Fifteen participants with moderate or severe unilateral MTLE were enrolled in the study and completed an MRI imaging session that included MRE and a high-resolution T1-weighted acquisition. Each MRI session was completed on a Siemens 3T Trio scanner (Siemens Healthineers; Erlangen, Germany). Clinical inclusion criteria were seizure history consistent with MTLE and positive biomarker findings on one or multiple of EEG (frontotemporal slowing and sharp waves), FLAIR (hyperintensity of mesial structures), T2-weighted MRI (loss of internal hippocampal architecture), and/or PET (hypometabolism). Only unilateral MTLE patients were included, with biomarkers clearly present on one side and absent contralaterally. Severity was determined by number of positive biomarker findings: moderate MTLE exhibited one positive biomarker while severe MTLE exhibited multiple positive biomarkers. Seventeen healthy participants with no history of neurological disorder were enrolled as matched comparison participants and completed an identical MRI exam session. Control participants were matched to patients in terms of age (+/- 5 years), education (+/- 2 years), handedness, and sex. The Institutional Review Boards of Carle Foundation Hospital and the University of Illinois at Urbana-Champaign approved the study and all participants provided written, informed consent.

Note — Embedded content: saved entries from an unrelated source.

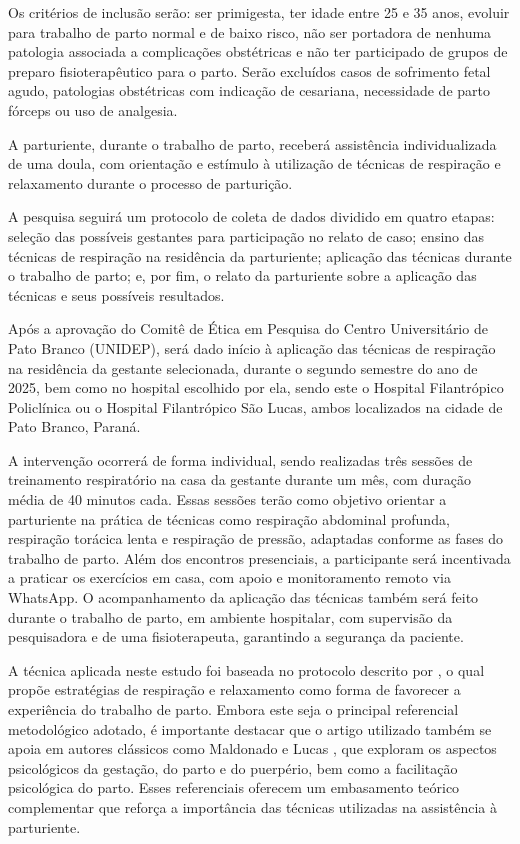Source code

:\documentclass[openright]{normas-utf-tex}
\begin{document}
Os critérios de inclusão serão: ser primigesta, ter idade entre 25 e 35 anos, evoluir para trabalho de parto normal e de baixo risco, não ser portadora de nenhuma patologia associada a complicações obstétricas e não ter participado de grupos de preparo fisioterapêutico para o parto. Serão excluídos casos de sofrimento fetal agudo, patologias obstétricas com indicação de cesariana, necessidade de parto fórceps ou uso de analgesia.

A parturiente, durante o trabalho de parto, receberá assistência individualizada de uma doula, com orientação e estímulo à utilização de técnicas de respiração e relaxamento durante o processo de parturição.

A pesquisa seguirá um protocolo de coleta de dados dividido em quatro etapas: seleção das possíveis gestantes para participação no relato de caso; ensino das técnicas de respiração na residência da parturiente; aplicação das técnicas durante o trabalho de parto; e, por fim, o relato da parturiente sobre a aplicação das técnicas e seus possíveis resultados.

Após a aprovação do Comitê de Ética em Pesquisa do Centro Universitário de Pato Branco (UNIDEP), será dado início à aplicação das técnicas de respiração na residência da gestante selecionada, durante o segundo semestre do ano de 2025, bem como no hospital escolhido por ela, sendo este o Hospital Filantrópico Policlínica ou o Hospital Filantrópico São Lucas, ambos localizados na cidade de Pato Branco, Paraná.

A intervenção ocorrerá de forma individual, sendo realizadas três sessões de treinamento respiratório na casa da gestante durante um mês, com duração média de 40 minutos cada. Essas sessões terão como objetivo orientar a parturiente na prática de técnicas como respiração abdominal profunda, respiração torácica lenta e respiração de pressão, adaptadas conforme as fases do trabalho de parto. Além dos encontros presenciais, a participante será incentivada a praticar os exercícios em casa, com apoio e monitoramento remoto via WhatsApp. O acompanhamento da aplicação das técnicas também será feito durante o trabalho de parto, em ambiente hospitalar, com supervisão da pesquisadora e de uma fisioterapeuta, garantindo a segurança da paciente.

A técnica aplicada neste estudo foi baseada no protocolo descrito por , o qual propõe estratégias de respiração e relaxamento como forma de favorecer a experiência do trabalho de parto. Embora este seja o principal referencial metodológico adotado, é importante destacar que o artigo utilizado também se apoia em autores clássicos como Maldonado \citeyear{maldonado1991} e Lucas \citeyear{lucas1983}, que exploram os aspectos psicológicos da gestação, do parto e do puerpério, bem como a facilitação psicológica do parto. Esses referenciais oferecem um embasamento teórico complementar que reforça a importância das técnicas utilizadas na assistência à parturiente.
\end{document}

Two patients and three healthy participants were excluded due to MRE scans with signal-to-noise ratio too low for acceptance (McGarry et al., 2011). One patient and one healthy participant were excluded as outliers due to ratio of hippocampal stiffness (see below). The final patient group included twelve participants (2/10 M/F; 26-61 years; mean age = 45.8 years) and the final healthy group included thirteen participants (1/12 M/F; 20-60 years; mean age = 34.0 years). Of the twelve patients, ten were identified as having left MTLE and two had right MTLE. Table 1 lists age, sex, and severity and lateralization of all MTLE patients included in this study.

Table 1.

List of patients with MTLE included in this study.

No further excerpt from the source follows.